» **Dataset excerpts**:
*** Begin section ***

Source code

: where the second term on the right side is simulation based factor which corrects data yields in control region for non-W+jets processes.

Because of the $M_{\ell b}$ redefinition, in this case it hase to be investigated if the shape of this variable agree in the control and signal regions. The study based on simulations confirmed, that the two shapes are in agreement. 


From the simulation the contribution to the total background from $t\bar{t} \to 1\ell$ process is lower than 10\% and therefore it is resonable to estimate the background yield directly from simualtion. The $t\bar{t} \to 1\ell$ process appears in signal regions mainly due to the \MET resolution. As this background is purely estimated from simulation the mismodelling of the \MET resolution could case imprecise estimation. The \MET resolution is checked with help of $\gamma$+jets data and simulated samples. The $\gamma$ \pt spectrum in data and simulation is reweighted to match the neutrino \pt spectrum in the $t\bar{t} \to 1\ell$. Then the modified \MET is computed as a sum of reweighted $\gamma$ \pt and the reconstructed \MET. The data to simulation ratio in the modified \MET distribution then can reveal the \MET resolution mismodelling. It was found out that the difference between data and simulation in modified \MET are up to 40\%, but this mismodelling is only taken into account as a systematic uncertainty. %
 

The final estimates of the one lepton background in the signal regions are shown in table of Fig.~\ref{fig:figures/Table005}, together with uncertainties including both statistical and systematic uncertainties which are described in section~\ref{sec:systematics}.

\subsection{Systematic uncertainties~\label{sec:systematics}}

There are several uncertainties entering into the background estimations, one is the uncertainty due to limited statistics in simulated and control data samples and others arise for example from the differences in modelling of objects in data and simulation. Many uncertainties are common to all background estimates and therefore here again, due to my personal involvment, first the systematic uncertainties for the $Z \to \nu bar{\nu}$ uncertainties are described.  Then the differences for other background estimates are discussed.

*** End section ***
*** Begin section ***

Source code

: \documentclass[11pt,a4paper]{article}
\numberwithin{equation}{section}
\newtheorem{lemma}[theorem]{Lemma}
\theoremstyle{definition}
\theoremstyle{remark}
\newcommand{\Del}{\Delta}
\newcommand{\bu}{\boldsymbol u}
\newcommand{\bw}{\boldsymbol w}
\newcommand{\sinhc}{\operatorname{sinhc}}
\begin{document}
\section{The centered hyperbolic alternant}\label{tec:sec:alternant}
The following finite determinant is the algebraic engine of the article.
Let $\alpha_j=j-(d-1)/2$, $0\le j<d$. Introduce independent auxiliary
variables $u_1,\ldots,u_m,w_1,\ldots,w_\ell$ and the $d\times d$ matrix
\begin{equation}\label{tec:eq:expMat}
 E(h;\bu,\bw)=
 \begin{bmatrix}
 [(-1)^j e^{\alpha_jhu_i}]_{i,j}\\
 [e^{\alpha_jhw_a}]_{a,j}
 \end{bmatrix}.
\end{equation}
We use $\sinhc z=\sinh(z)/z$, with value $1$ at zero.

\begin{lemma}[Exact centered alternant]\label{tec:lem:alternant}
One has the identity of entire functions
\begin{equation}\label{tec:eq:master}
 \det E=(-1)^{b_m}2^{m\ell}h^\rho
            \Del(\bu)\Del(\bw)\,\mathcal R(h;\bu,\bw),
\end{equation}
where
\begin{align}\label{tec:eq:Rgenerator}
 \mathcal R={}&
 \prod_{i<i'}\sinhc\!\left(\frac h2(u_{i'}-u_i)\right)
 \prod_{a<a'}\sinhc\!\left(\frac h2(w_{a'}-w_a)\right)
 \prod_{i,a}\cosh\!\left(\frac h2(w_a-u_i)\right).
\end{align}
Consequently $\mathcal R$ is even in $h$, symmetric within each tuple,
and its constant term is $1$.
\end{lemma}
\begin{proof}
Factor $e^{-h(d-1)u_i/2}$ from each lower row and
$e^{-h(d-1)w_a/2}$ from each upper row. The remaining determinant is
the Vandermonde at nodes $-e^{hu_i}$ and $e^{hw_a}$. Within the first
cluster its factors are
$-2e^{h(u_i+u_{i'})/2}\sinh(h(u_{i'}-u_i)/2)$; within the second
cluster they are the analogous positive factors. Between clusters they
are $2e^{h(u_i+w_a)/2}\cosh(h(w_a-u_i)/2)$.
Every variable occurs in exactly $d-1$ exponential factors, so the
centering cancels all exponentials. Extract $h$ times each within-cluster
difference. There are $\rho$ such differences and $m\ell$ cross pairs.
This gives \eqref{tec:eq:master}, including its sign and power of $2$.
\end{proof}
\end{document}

*** End section ***

» **Instructions for the task**:
Above are the records; print exactly the lines from the line with "Consequently $\mathcal R$" to the line with "cluster its factors are", including both, and nothing else.

» **Solution**:
Consequently $\mathcal R$ is even in $h$, symmetric within each tuple,
and its constant term is $1$.
\end{lemma}
\begin{proof}
Factor $e^{-h(d-1)u_i/2}$ from each lower row and
$e^{-h(d-1)w_a/2}$ from each upper row. The remaining determinant is
the Vandermonde at nodes $-e^{hu_i}$ and $e^{hw_a}$. Within the first
cluster its factors are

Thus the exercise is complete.